Conclusions and Discussion

Main Conclusions

  1. Answer extraction methods have a decisive impact on reasoning model evaluation, with performance differences exceeding 10%
  2. Answer Regeneration provides a more robust evaluation scheme, outperforming manual rules across multiple tasks
  3. Evaluation fairness is improved, with model ranking more aligned with intuitive expectations

Limitations

  1. Computational Cost: Requires additional reasoning steps, increasing evaluation overhead
  2. Limited Technical Innovation: The method itself is relatively simple, lacking technical depth
  3. Model Scope: Primarily tests open-source models; performance on commercial models remains to be verified

Future Directions

  1. Self-consistency Integration: Further improvements by combining techniques like self-consistency
  2. Commercial Model Evaluation: Extension to commercial models such as GPT, Gemini, and Claude
  3. Efficiency Optimization: Exploring methods to reduce computational overhead

In-depth Evaluation

Strengths

1. Importance of Problem Identification

First systematic revelation of answer extraction as an overlooked yet critical problem in reasoning model evaluation, with significant implications for the field.

2. Practical Utility of the Method

The proposed framework is simple and effective, easy to implement and deploy, with strong practical value.

3. Comprehensiveness of Experiments

  • Comprehensive evaluation across multiple models and task types
  • Detailed ablation studies and human verification
  • Sufficient comparison with existing methods

4. Convincingness of Results

Extensive experiments demonstrate method effectiveness with statistically significant results.

Weaknesses

1. Limited Technical Innovation

The method itself is relatively simple, representing primarily an engineering improvement rather than deep technical innovation.

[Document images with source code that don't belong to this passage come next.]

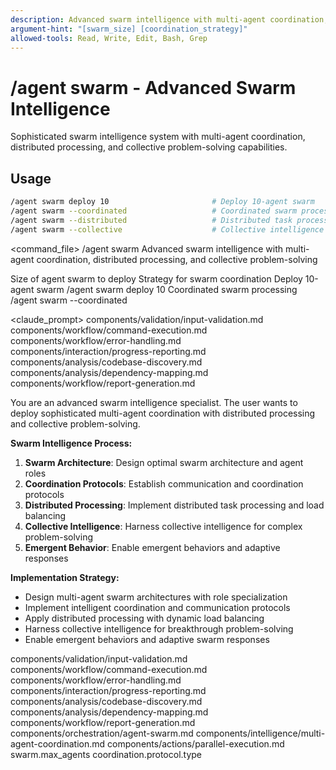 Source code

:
 ```yaml
---
description: Advanced swarm intelligence with multi-agent coordination, distributed processing, and collective problem-solving
argument-hint: "[swarm_size] [coordination_strategy]"
allowed-tools: Read, Write, Edit, Bash, Grep
---
```


# /agent swarm - Advanced Swarm Intelligence

Sophisticated swarm intelligence system with multi-agent coordination, distributed processing, and collective problem-solving capabilities.

## Usage
```bash
/agent swarm deploy 10                       # Deploy 10-agent swarm
/agent swarm --coordinated                   # Coordinated swarm processing
/agent swarm --distributed                   # Distributed task processing
/agent swarm --collective                    # Collective intelligence mode
```

<command_file>
  <metadata>
    <n>/agent swarm</n>
    <purpose>Advanced swarm intelligence with multi-agent coordination, distributed processing, and collective problem-solving</purpose>
    <usage>
      <![CDATA[
      /agent swarm [swarm_configuration]
      ]]>
    </usage>
  </metadata>

  <arguments>
    <argument name="swarm_size" type="string" required="false" default="5">
      <description>Size of agent swarm to deploy</description>
    </argument>
    <argument name="coordination_strategy" type="string" required="false" default="coordinated">
      <description>Strategy for swarm coordination</description>
    </argument>
  </arguments>
  
  <examples>
    <example>
      <description>Deploy 10-agent swarm</description>
      <usage>/agent swarm deploy 10</usage>
    </example>
    <example>
      <description>Coordinated swarm processing</description>
      <usage>/agent swarm --coordinated</usage>
    </example>
  </examples>

  <claude_prompt>
    <prompt>
      <!-- Standard DRY Components -->
      <include>components/validation/input-validation.md</include>
      <include>components/workflow/command-execution.md</include>
      <include>components/workflow/error-handling.md</include>
      <include>components/interaction/progress-reporting.md</include>
      <include>components/analysis/codebase-discovery.md</include>
      <include>components/analysis/dependency-mapping.md</include>
      <include>components/workflow/report-generation.md</include>

You are an advanced swarm intelligence specialist. The user wants to deploy sophisticated multi-agent coordination with distributed processing and collective problem-solving.

**Swarm Intelligence Process:**
1. **Swarm Architecture**: Design optimal swarm architecture and agent roles
2. **Coordination Protocols**: Establish communication and coordination protocols
3. **Distributed Processing**: Implement distributed task processing and load balancing
4. **Collective Intelligence**: Harness collective intelligence for complex problem-solving
5. **Emergent Behavior**: Enable emergent behaviors and adaptive responses

**Implementation Strategy:**
- Design multi-agent swarm architectures with role specialization
- Implement intelligent coordination and communication protocols
- Apply distributed processing with dynamic load balancing
- Harness collective intelligence for breakthrough problem-solving
- Enable emergent behaviors and adaptive swarm responses

<include component="components/orchestration/agent-swarm.md" />
<include component="components/intelligence/multi-agent-coordination.md" />
<include component="components/actions/parallel-execution.md" />
    </prompt>
  </claude_prompt>

  <dependencies>
    <includes_components>
      <!-- Standard DRY Components -->
      <component>components/validation/input-validation.md</component>
      <component>components/workflow/command-execution.md</component>
      <component>components/workflow/error-handling.md</component>
      <component>components/interaction/progress-reporting.md</component>
      <component>components/analysis/codebase-discovery.md</component>
      <component>components/analysis/dependency-mapping.md</component>
      <component>components/workflow/report-generation.md</component>
      <!-- Command-specific components -->
      <component>components/orchestration/agent-swarm.md</component>
      <component>components/intelligence/multi-agent-coordination.md</component>
      <component>components/actions/parallel-execution.md</component>
    </includes_components>
    <uses_config_values>
      <value>swarm.max_agents</value>
      <value>coordination.protocol.type</value>
    </uses_config_values>
  </dependencies>
</command_file>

2. Computational Overhead Issues

Additional reasoning steps significantly increase evaluation costs, potentially becoming a bottleneck in large-scale evaluation.

3. Insufficient Theoretical Analysis

Lacks theoretical explanation for method effectiveness, relying primarily on experimental verification.

4. Model Dependency

The quality of regeneration still depends on the model's own capabilities, potentially introducing model bias.

Impact

Academic Contribution

  • Fills a gap in reasoning model evaluation methodology
  • Provides important reference for future evaluation framework design
  • Promotes attention to evaluation fairness and reproducibility

Practical Value

  • Directly applicable to improvements in existing evaluation frameworks
  • Provides model developers with more reliable performance benchmarks
  • Helps increase credibility of evaluation results

Reproducibility

The paper provides detailed implementation details and regular expressions, facilitating reproduction and application.

Applicable Scenarios

Suitable Application Scenarios

  1. Reasoning Model Evaluation: Particularly suitable for models requiring reasoning processes like CoT
  2. Multi-task Benchmark Testing: Application on standard benchmarks such as MMLU and GSM8K
  3. Model Comparison Research: When fair comparison of different reasoning models is needed

Limiting Conditions

  1. Sufficient Computational Resources: Must bear the cost of additional reasoning
  2. High Evaluation Accuracy Requirements: Suitable for scenarios with high quality standards
  3. Reasoning Model Specific: Primarily targets models with reasoning capabilities

References

  1. Hendrycks et al. (2021). Measuring massive multitask language understanding. ICLR.
  2. Wei et al. (2022). Chain-of-thought prompting elicits reasoning in large language models. NeurIPS.
  3. Liang et al. (2023). Holistic evaluation of language models. arXiv.
  4. Wang et al. (2024). MMLU-Pro: A more robust and challenging multi-task language understanding benchmark. NeurIPS.

Summary: While this paper is relatively simple in technical innovation, it identifies and addresses an important problem in reasoning model evaluation. The proposed Answer Regeneration framework provides a practical solution for fair and robust evaluation of reasoning models, with significant implications for standardization and reproducibility in the field. Despite limitations such as computational overhead, its practical value and contribution to evaluation methodology make it a valuable research contribution.